• [DESCRIPTION OF THE TASK] Read through the listing, and wherever a line holds the word "某占失羊", return it.

%%

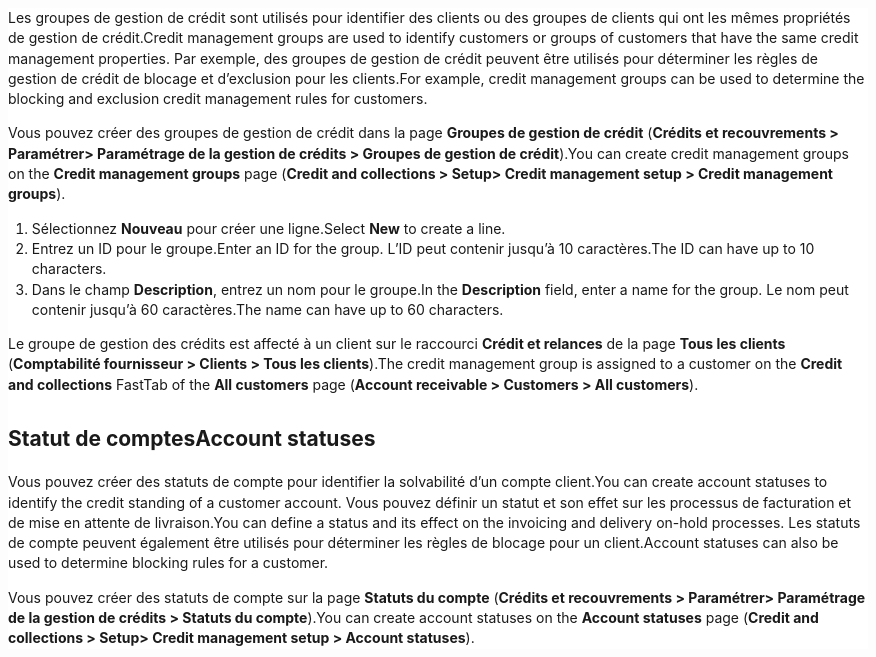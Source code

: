 <span data-ttu-id="da6c9-132">Les groupes de gestion de crédit sont utilisés pour identifier des clients ou des groupes de clients qui ont les mêmes propriétés de gestion de crédit.</span><span class="sxs-lookup"><span data-stu-id="da6c9-132">Credit management groups are used to identify customers or groups of customers that have the same credit management properties.</span></span> <span data-ttu-id="da6c9-133">Par exemple, des groupes de gestion de crédit peuvent être utilisés pour déterminer les règles de gestion de crédit de blocage et d’exclusion pour les clients.</span><span class="sxs-lookup"><span data-stu-id="da6c9-133">For example, credit management groups can be used to determine the blocking and exclusion credit management rules for customers.</span></span>

<span data-ttu-id="da6c9-134">Vous pouvez créer des groupes de gestion de crédit dans la page **Groupes de gestion de crédit** (**Crédits et recouvrements \> Paramétrer> Paramétrage de la gestion de crédits \> Groupes de gestion de crédit**).</span><span class="sxs-lookup"><span data-stu-id="da6c9-134">You can create credit management groups on the **Credit management groups** page (**Credit and collections \> Setup> Credit management setup \> Credit management groups**).</span></span>

1. <span data-ttu-id="da6c9-135">Sélectionnez **Nouveau** pour créer une ligne.</span><span class="sxs-lookup"><span data-stu-id="da6c9-135">Select **New** to create a line.</span></span>
2. <span data-ttu-id="da6c9-136">Entrez un ID pour le groupe.</span><span class="sxs-lookup"><span data-stu-id="da6c9-136">Enter an ID for the group.</span></span> <span data-ttu-id="da6c9-137">L’ID peut contenir jusqu’à 10 caractères.</span><span class="sxs-lookup"><span data-stu-id="da6c9-137">The ID can have up to 10 characters.</span></span>
3. <span data-ttu-id="da6c9-138">Dans le champ **Description**, entrez un nom pour le groupe.</span><span class="sxs-lookup"><span data-stu-id="da6c9-138">In the **Description** field, enter a name for the group.</span></span> <span data-ttu-id="da6c9-139">Le nom peut contenir jusqu’à 60 caractères.</span><span class="sxs-lookup"><span data-stu-id="da6c9-139">The name can have up to 60 characters.</span></span>

<span data-ttu-id="da6c9-140">Le groupe de gestion des crédits est affecté à un client sur le raccourci **Crédit et relances** de la page **Tous les clients** (**Comptabilité fournisseur \> Clients \> Tous les clients**).</span><span class="sxs-lookup"><span data-stu-id="da6c9-140">The credit management group is assigned to a customer on the **Credit and collections** FastTab of the **All customers** page (**Account receivable \> Customers \> All customers**).</span></span>

## <a name="account-statuses"></a><span data-ttu-id="da6c9-141">Statut de comptes</span><span class="sxs-lookup"><span data-stu-id="da6c9-141">Account statuses</span></span>

<span data-ttu-id="da6c9-142">Vous pouvez créer des statuts de compte pour identifier la solvabilité d’un compte client.</span><span class="sxs-lookup"><span data-stu-id="da6c9-142">You can create account statuses to identify the credit standing of a customer account.</span></span> <span data-ttu-id="da6c9-143">Vous pouvez définir un statut et son effet sur les processus de facturation et de mise en attente de livraison.</span><span class="sxs-lookup"><span data-stu-id="da6c9-143">You can define a status and its effect on the invoicing and delivery on-hold processes.</span></span> <span data-ttu-id="da6c9-144">Les statuts de compte peuvent également être utilisés pour déterminer les règles de blocage pour un client.</span><span class="sxs-lookup"><span data-stu-id="da6c9-144">Account statuses can also be used to determine blocking rules for a customer.</span></span>

<span data-ttu-id="da6c9-145">Vous pouvez créer des statuts de compte sur la page **Statuts du compte** (**Crédits et recouvrements \> Paramétrer> Paramétrage de la gestion de crédits \> Statuts du compte**).</span><span class="sxs-lookup"><span data-stu-id="da6c9-145">You can create account statuses on the **Account statuses** page (**Credit and collections \> Setup> Credit management setup \> Account statuses**).</span></span>

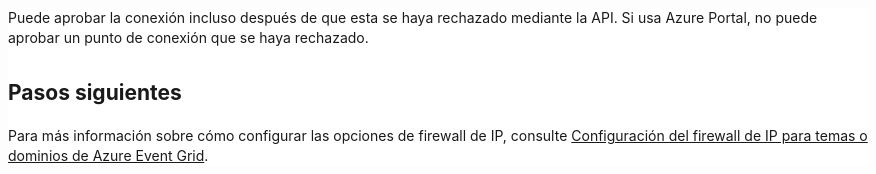 Puede aprobar la conexión incluso después de que esta se haya rechazado mediante la API. Si usa Azure Portal, no puede aprobar un punto de conexión que se haya rechazado. 

## <a name="next-steps"></a>Pasos siguientes
Para más información sobre cómo configurar las opciones de firewall de IP, consulte [Configuración del firewall de IP para temas o dominios de Azure Event Grid](configure-firewall.md).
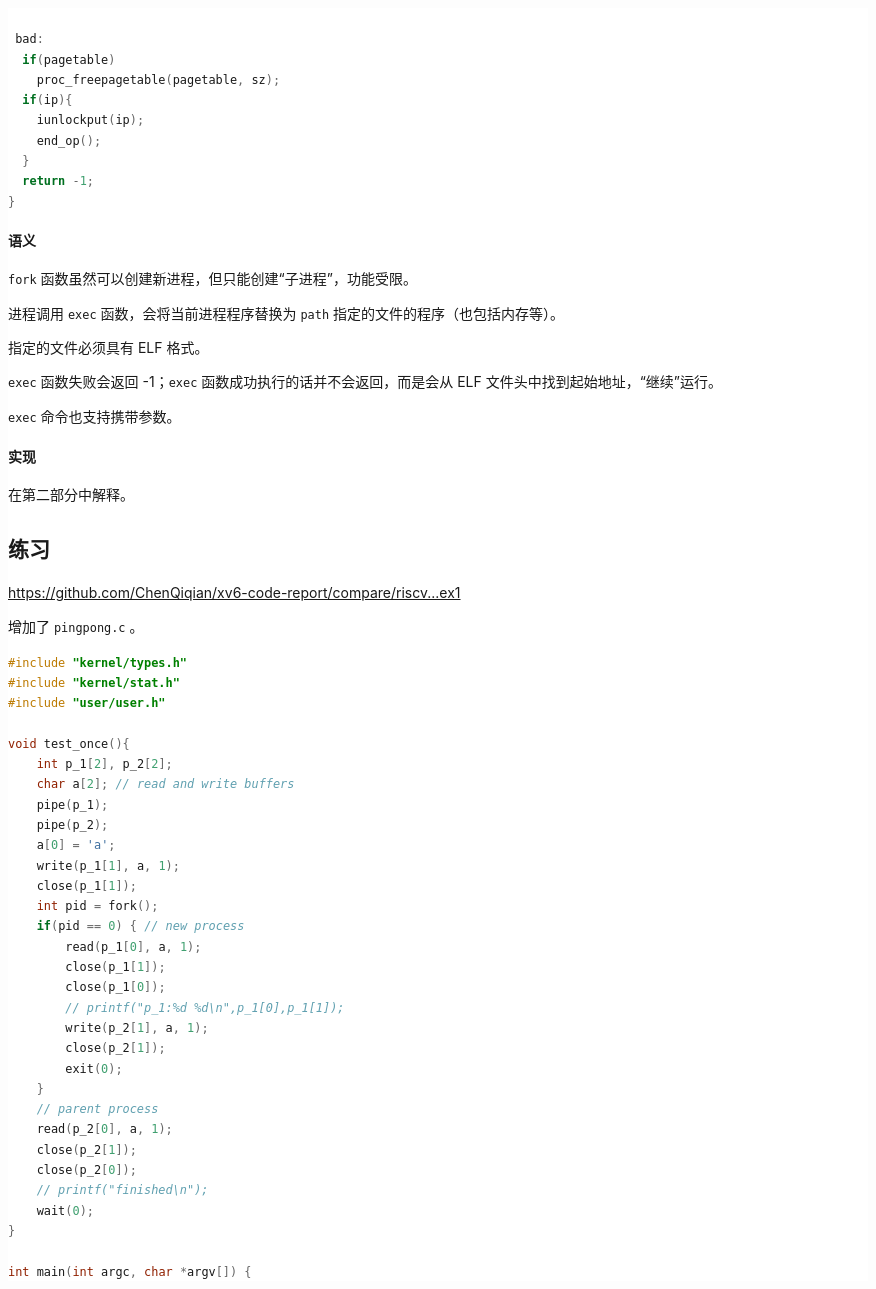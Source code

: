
 ```c kernel/exec.c:12

 bad:
  if(pagetable)
    proc_freepagetable(pagetable, sz);
  if(ip){
    iunlockput(ip);
    end_op();
  }
  return -1;
}
```

#### 语义

`fork` 函数虽然可以创建新进程，但只能创建“子进程”，功能受限。

进程调用 `exec` 函数，会将当前进程程序替换为 `path` 指定的文件的程序（也包括内存等）。

指定的文件必须具有 ELF 格式。

`exec` 函数失败会返回 -1；`exec` 函数成功执行的话并不会返回，而是会从 ELF 文件头中找到起始地址，“继续”运行。

`exec` 命令也支持携带参数。

#### 实现

在第二部分中解释。


## 练习

https://github.com/ChenQiqian/xv6-code-report/compare/riscv...ex1

增加了 `pingpong.c` 。

```c
#include "kernel/types.h"
#include "kernel/stat.h"
#include "user/user.h"

void test_once(){
    int p_1[2], p_2[2];
    char a[2]; // read and write buffers
    pipe(p_1);
    pipe(p_2);
    a[0] = 'a';
    write(p_1[1], a, 1);
    close(p_1[1]);
    int pid = fork();
    if(pid == 0) { // new process
        read(p_1[0], a, 1);
        close(p_1[1]);
        close(p_1[0]);
        // printf("p_1:%d %d\n",p_1[0],p_1[1]);
        write(p_2[1], a, 1);
        close(p_2[1]);
        exit(0);
    } 
    // parent process
    read(p_2[0], a, 1);
    close(p_2[1]);
    close(p_2[0]);
    // printf("finished\n");
    wait(0);
}

int main(int argc, char *argv[]) {
```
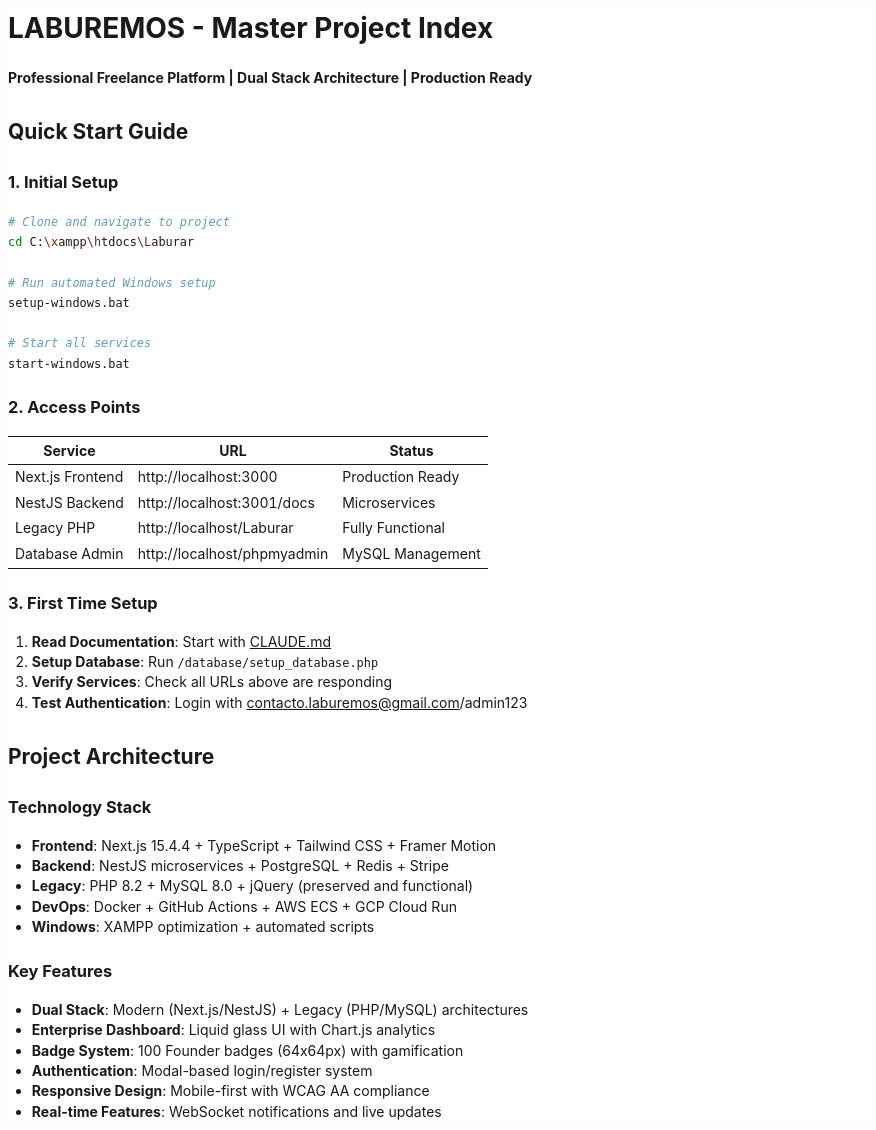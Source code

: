 # LABUREMOS - Master Project Index

**Professional Freelance Platform | Dual Stack Architecture | Production Ready**

## Quick Start Guide

### 1. Initial Setup
```bash
# Clone and navigate to project
cd C:\xampp\htdocs\Laburar

# Run automated Windows setup
setup-windows.bat

# Start all services
start-windows.bat
```

### 2. Access Points
| Service | URL | Status |
|---------|-----|--------|
| Next.js Frontend | http://localhost:3000 | Production Ready |
| NestJS Backend | http://localhost:3001/docs | Microservices |
| Legacy PHP | http://localhost/Laburar | Fully Functional |
| Database Admin | http://localhost/phpmyadmin | MySQL Management |

### 3. First Time Setup
1. **Read Documentation**: Start with [CLAUDE.md](./CLAUDE.md)
2. **Setup Database**: Run `/database/setup_database.php`
3. **Verify Services**: Check all URLs above are responding
4. **Test Authentication**: Login with contacto.laburemos@gmail.com/admin123

## Project Architecture

### Technology Stack
- **Frontend**: Next.js 15.4.4 + TypeScript + Tailwind CSS + Framer Motion
- **Backend**: NestJS microservices + PostgreSQL + Redis + Stripe
- **Legacy**: PHP 8.2 + MySQL 8.0 + jQuery (preserved and functional)
- **DevOps**: Docker + GitHub Actions + AWS ECS + GCP Cloud Run
- **Windows**: XAMPP optimization + automated scripts

### Key Features
- **Dual Stack**: Modern (Next.js/NestJS) + Legacy (PHP/MySQL) architectures
- **Enterprise Dashboard**: Liquid glass UI with Chart.js analytics
- **Badge System**: 100 Founder badges (64x64px) with gamification
- **Authentication**: Modal-based login/register system  
- **Responsive Design**: Mobile-first with WCAG AA compliance
- **Real-time Features**: WebSocket notifications and live updates
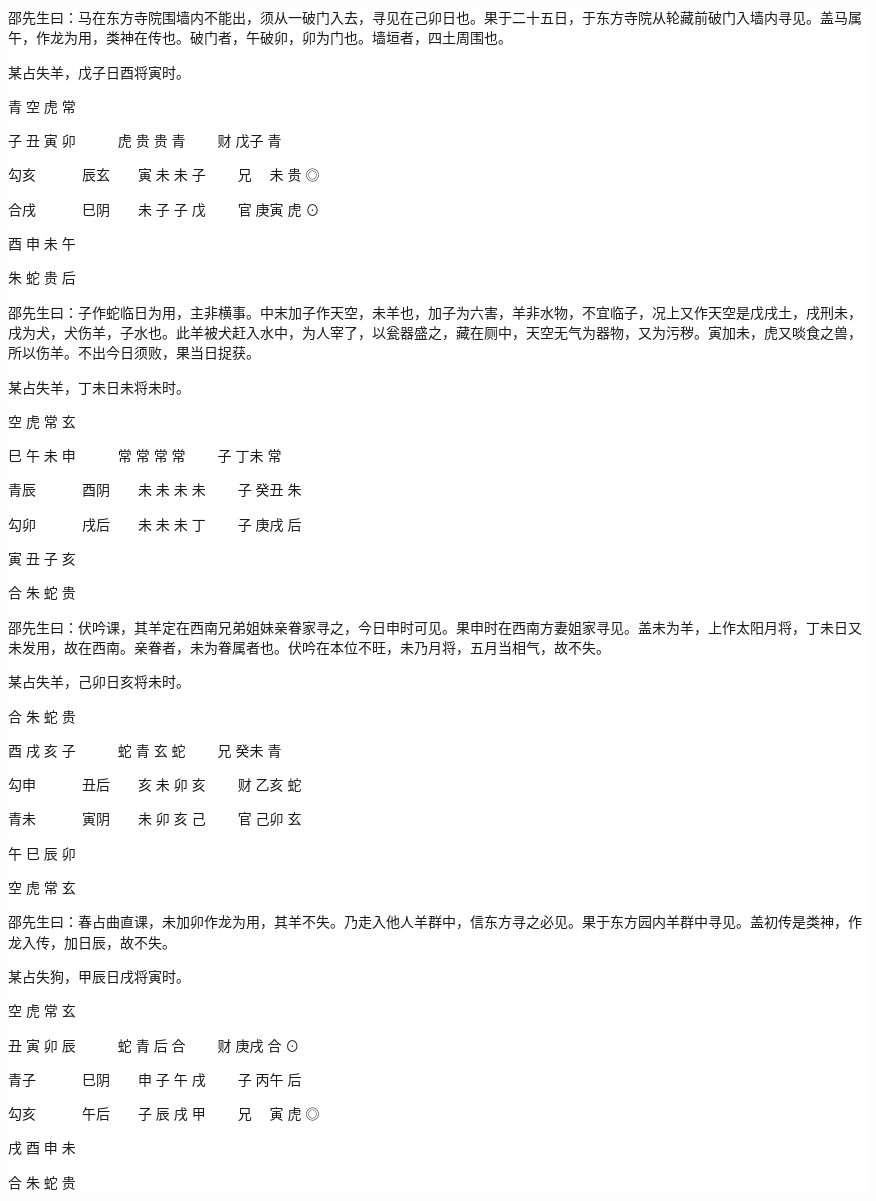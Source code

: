 邵先生曰：马在东方寺院围墙内不能出，须从一破门入去，寻见在己卯日也。果于二十五日，于东方寺院从轮藏前破门入墙内寻见。盖马属午，作龙为用，类神在传也。破门者，午破卯，卯为门也。墙垣者，四土周围也。

某占失羊，戊子日酉将寅时。

青 空 虎 常

子 丑 寅 卯　　　虎 贵 贵 青　　 财 戊子 青

勾亥　　　 辰玄　　寅 未 未 子　　 兄 　未 贵 ◎

合戌　　　 巳阴　　未 子 子 戊　　 官 庚寅 虎 ⊙

酉 申 未 午

朱 蛇 贵 后

邵先生曰：子作蛇临日为用，主非横事。中末加子作天空，未羊也，加子为六害，羊非水物，不宜临子，况上又作天空是戊戌土，戌刑未，戌为犬，犬伤羊，子水也。此羊被犬赶入水中，为人宰了，以瓮器盛之，藏在厕中，天空无气为器物，又为污秽。寅加未，虎又啖食之兽，所以伤羊。不出今日须败，果当日捉获。

某占失羊，丁未日未将未时。

空 虎 常 玄

巳 午 未 申　　　常 常 常 常　　 子 丁未 常

青辰　　　 酉阴　　未 未 未 未　　 子 癸丑 朱

勾卯　　　 戌后　　未 未 未 丁　　 子 庚戌 后

寅 丑 子 亥

合 朱 蛇 贵

邵先生曰：伏吟课，其羊定在西南兄弟姐妹亲眷家寻之，今日申时可见。果申时在西南方妻姐家寻见。盖未为羊，上作太阳月将，丁未日又未发用，故在西南。亲眷者，未为眷属者也。伏吟在本位不旺，未乃月将，五月当相气，故不失。

某占失羊，己卯日亥将未时。

合 朱 蛇 贵

酉 戌 亥 子　　　蛇 青 玄 蛇　　 兄 癸未 青

勾申　　　 丑后　　亥 未 卯 亥　　 财 乙亥 蛇

青未　　　 寅阴　　未 卯 亥 己　　 官 己卯 玄

午 巳 辰 卯

空 虎 常 玄

邵先生曰：春占曲直课，未加卯作龙为用，其羊不失。乃走入他人羊群中，信东方寻之必见。果于东方园内羊群中寻见。盖初传是类神，作龙入传，加日辰，故不失。

某占失狗，甲辰日戌将寅时。

空 虎 常 玄

丑 寅 卯 辰　　　蛇 青 后 合　　 财 庚戌 合 ⊙

青子　　　 巳阴　　申 子 午 戌　　 子 丙午 后

勾亥　　　 午后　　子 辰 戌 甲　　 兄 　寅 虎 ◎

戌 酉 申 未

合 朱 蛇 贵
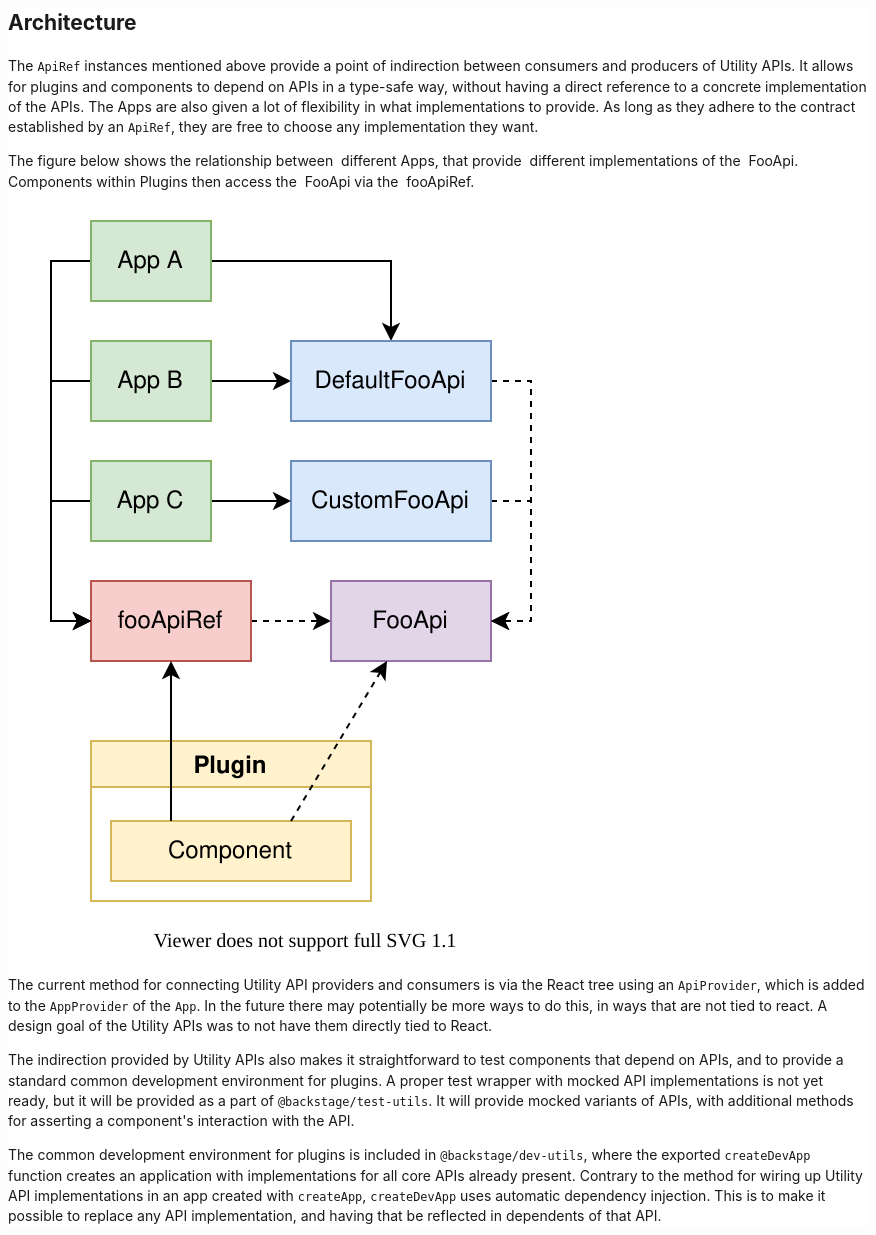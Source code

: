 ## Architecture

The `ApiRef` instances mentioned above provide a point of indirection between
consumers and producers of Utility APIs. It allows for plugins and components to
depend on APIs in a type-safe way, without having a direct reference to a
concrete implementation of the APIs. The Apps are also given a lot of
flexibility in what implementations to provide. As long as they adhere to the
contract established by an `ApiRef`, they are free to choose any implementation
they want.

<div>
  The figure below shows the relationship between&nbsp;
  <span style={{ color: "#82b366" }}>different Apps</span>, that provide&nbsp;
  <span style={{ color: "#6c8ebf" }}>different implementations</span> of the&nbsp;
  <span style={{ color: "#9673a6" }}>FooApi</span>.&nbsp;
  <span style={{ color: "#d6b656" }}>Components</span> within Plugins then access the&nbsp;
  <span style={{ color: "#9673a6" }}>FooApi</span> via the&nbsp;
  <span style={{ color: "#b85450" }}>fooApiRef</span>.&nbsp;
</div>


<div style={{ textAlign: "center" }}>
  <img
    src="../assets/utility-apis-fig1.svg"
    alt="Figure showing the relationship between utility APIs, the apps that provide them, and the plugins that consume them"
  />
</div>


The current method for connecting Utility API providers and consumers is via the
React tree using an `ApiProvider`, which is added to the `AppProvider` of the
`App`. In the future there may potentially be more ways to do this, in ways that
are not tied to react. A design goal of the Utility APIs was to not have them
directly tied to React.

The indirection provided by Utility APIs also makes it straightforward to test
components that depend on APIs, and to provide a standard common development
environment for plugins. A proper test wrapper with mocked API implementations
is not yet ready, but it will be provided as a part of `@backstage/test-utils`.
It will provide mocked variants of APIs, with additional methods for asserting a
component's interaction with the API.

The common development environment for plugins is included in
`@backstage/dev-utils`, where the exported `createDevApp` function creates an
application with implementations for all core APIs already present. Contrary to
the method for wiring up Utility API implementations in an app created with
`createApp`, `createDevApp` uses automatic dependency injection. This is to make
it possible to replace any API implementation, and having that be reflected in
dependents of that API.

%%

• [EXERCISE SOLUTION]
某占失羊，戊子日酉将寅时。
某占失羊，丁未日未将未时。
某占失羊，己卯日亥将未时。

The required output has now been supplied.